その後は喫茶店に移動して、ナポリタンを食べるシーンの撮影。そして、お会計のシーンも撮影。スタッフが焚き付けたのであろう、喫茶店のオヤジさんが妙に張り切っていた。ほとんどエキストラ、しかも音は後から我々の曲が被せられてしまうわけで、オヤジさんの接客ボイスは一切録音されていない。ところが、オヤジさんは妙に滑舌も愛想も、普段の何割か増しなのではないかというくらい、良い。姿勢も良い。客の俺にバッキバキに身体を正対させている。それはぶっちゃけ、やりすぎではないかと思うくらいで、居酒屋チェーンにおける店員全員での全力の「ハイ!喜んで!!」に近い過剰さがある。大丈夫かな、と、俺は思った。
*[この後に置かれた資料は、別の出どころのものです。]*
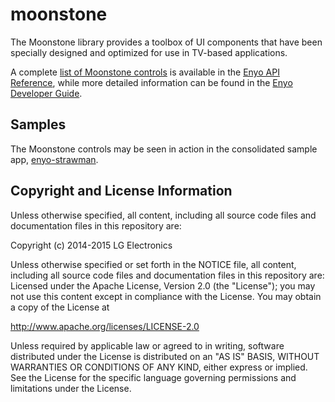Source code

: # moonstone

The Moonstone library provides a toolbox of UI components that have been
specially designed and optimized for use in TV-based applications.

A complete [list of Moonstone
controls](http://enyojs.com/docs/latest/index.html#/namespaces:moon) is
available in the [Enyo API Reference](http://enyojs.com/docs/latest/index.html#/home),
while more detailed information can be found in the [Enyo Developer
Guide](http://enyojs.com/docs/latest/developer-guide/index.html).

## Samples

The Moonstone controls may be seen in action in the consolidated sample app,
[enyo-strawman](https://github.com/enyojs/enyo-strawman).

## Copyright and License Information

Unless otherwise specified, all content, including all source code files and
documentation files in this repository are:

Copyright (c) 2014-2015 LG Electronics

Unless otherwise specified or set forth in the NOTICE file, all content,
including all source code files and documentation files in this repository are:
Licensed under the Apache License, Version 2.0 (the "License");
you may not use this content except in compliance with the License.
You may obtain a copy of the License at

http://www.apache.org/licenses/LICENSE-2.0

Unless required by applicable law or agreed to in writing, software
distributed under the License is distributed on an "AS IS" BASIS,
WITHOUT WARRANTIES OR CONDITIONS OF ANY KIND, either express or implied.
See the License for the specific language governing permissions and
limitations under the License.
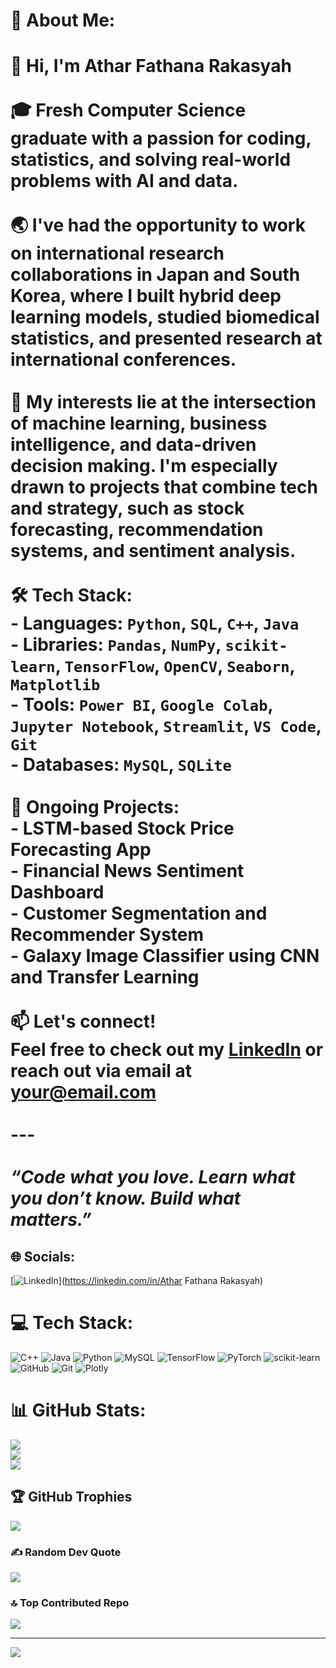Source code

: # 💫 About Me:
# 👋 Hi, I'm Athar Fathana Rakasyah<br><br>🎓 Fresh Computer Science graduate with a passion for coding, statistics, and solving real-world problems with AI and data.<br><br>🌏 I've had the opportunity to work on international research collaborations in **Japan** and **South Korea**, where I built hybrid deep learning models, studied biomedical statistics, and presented research at international conferences.<br><br>🔬 My interests lie at the intersection of **machine learning**, **business intelligence**, and **data-driven decision making**. I'm especially drawn to projects that combine **tech and strategy**, such as stock forecasting, recommendation systems, and sentiment analysis.<br><br>🛠️ **Tech Stack:**  <br>- Languages: `Python`, `SQL`, `C++`, `Java`  <br>- Libraries: `Pandas`, `NumPy`, `scikit-learn`, `TensorFlow`, `OpenCV`, `Seaborn`, `Matplotlib`  <br>- Tools: `Power BI`, `Google Colab`, `Jupyter Notebook`, `Streamlit`, `VS Code`, `Git`  <br>- Databases: `MySQL`, `SQLite`<br><br>🚀 **Ongoing Projects**:<br>- LSTM-based Stock Price Forecasting App  <br>- Financial News Sentiment Dashboard  <br>- Customer Segmentation and Recommender System  <br>- Galaxy Image Classifier using CNN and Transfer Learning  <br><br>📫 Let's connect!  <br>Feel free to check out my [LinkedIn](https://www.linkedin.com/in/athar-fathana-rakasyah-38864a25a/) or reach out via email at **your@email.com**<br><br>---<br><br>_“Code what you love. Learn what you don’t know. Build what matters.”_<br>


## 🌐 Socials:
[![LinkedIn](https://img.shields.io/badge/LinkedIn-%230077B5.svg?logo=linkedin&logoColor=white)](https://linkedin.com/in/Athar Fathana Rakasyah) 

# 💻 Tech Stack:
![C++](https://img.shields.io/badge/c++-%2300599C.svg?style=for-the-badge&logo=c%2B%2B&logoColor=white) ![Java](https://img.shields.io/badge/java-%23ED8B00.svg?style=for-the-badge&logo=openjdk&logoColor=white) ![Python](https://img.shields.io/badge/python-3670A0?style=for-the-badge&logo=python&logoColor=ffdd54) ![MySQL](https://img.shields.io/badge/mysql-4479A1.svg?style=for-the-badge&logo=mysql&logoColor=white) ![TensorFlow](https://img.shields.io/badge/TensorFlow-%23FF6F00.svg?style=for-the-badge&logo=TensorFlow&logoColor=white) ![PyTorch](https://img.shields.io/badge/PyTorch-%23EE4C2C.svg?style=for-the-badge&logo=PyTorch&logoColor=white) ![scikit-learn](https://img.shields.io/badge/scikit--learn-%23F7931E.svg?style=for-the-badge&logo=scikit-learn&logoColor=white) ![GitHub](https://img.shields.io/badge/github-%23121011.svg?style=for-the-badge&logo=github&logoColor=white) ![Git](https://img.shields.io/badge/git-%23F05033.svg?style=for-the-badge&logo=git&logoColor=white) ![Plotly](https://img.shields.io/badge/Plotly-%233F4F75.svg?style=for-the-badge&logo=plotly&logoColor=white)
# 📊 GitHub Stats:
![](https://github-readme-stats.vercel.app/api?username=JustAthar19&theme=dark&hide_border=false&include_all_commits=false&count_private=false)<br/>
![](https://nirzak-streak-stats.vercel.app/?user=JustAthar19&theme=dark&hide_border=false)<br/>
![](https://github-readme-stats.vercel.app/api/top-langs/?username=JustAthar19&theme=dark&hide_border=false&include_all_commits=false&count_private=false&layout=compact)

## 🏆 GitHub Trophies
![](https://github-profile-trophy.vercel.app/?username=JustAthar19&theme=radical&no-frame=false&no-bg=false&margin-w=4)

### ✍️ Random Dev Quote
![](https://quotes-github-readme.vercel.app/api?type=horizontal&theme=tokyonight)

### 🔝 Top Contributed Repo
![](https://github-contributor-stats.vercel.app/api?username=JustAthar19&limit=5&theme=dark&combine_all_yearly_contributions=true)

---
[![](https://visitcount.itsvg.in/api?id=JustAthar19&icon=0&color=0)](https://visitcount.itsvg.in)

<!-- Proudly created with GPRM ( https://gprm.itsvg.in ) -->
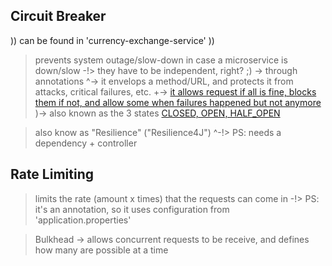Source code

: ## Circuit Breaker ##
)) can be found in 'currency-exchange-service' ))

> prevents system outage/slow-down in case a microservice is down/slow
    \-!> they have to be independent, right? ;)
    \-> through annotations
        ^-> it envelops a method/URL, and protects it from attacks, critical failures, etc.
            +->  [it allows request if all is fine, blocks them if not, and allow some when failures happened but not anymore](/resources/section5/circuitBreaker.png)
                )-> also known as the 3 states [CLOSED, OPEN, HALF_OPEN](https://resilience4j.readme.io/docs/circuitbreaker)

> also know as "Resilience" ("Resilience4J")
    ^-!> PS: needs a dependency + controller

## Rate Limiting ##
> limits the rate (amount x times) that the requests can come in
    \-!> PS: it's an annotation, so it uses configuration from 'application.properties'

> Bulkhead
    \-> allows concurrent requests to be receive, and defines how many are possible at a time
で、カットがかかる。監督は俺に、もう一度お願いします、と言った。まあ、保険でもう1テイクねみたいなニュアンスであった。ところが、だ。喫茶店のオヤジは俺に向かって「なんかちょっと遅かったかなぁ。笑」と、俺の金銭の支払いのスピードがモタついちゃったね、でも俺は気にしてないから次はリラックスしてやったらええよ、というような言い方でアドヴァイスをしてきたのであった。ぬお、なんか、俺のせいでもう一回みたいな空気、と、オヤジはこの場を読んだことに対して大変な憤りを覚えたのだけれど、俺はそれを飲み込んで、2テイク目でさっきよりも明らかにモタつきながら金銭を払い、過剰な演技をブチかます店主のオヤジさんから釣り銭を受け取り、店を出た。監督からはオッケーの声。
無事撮影は終了した。オヤジさんも満足そうだったので、なんだか俺も嬉しかった。1月10日。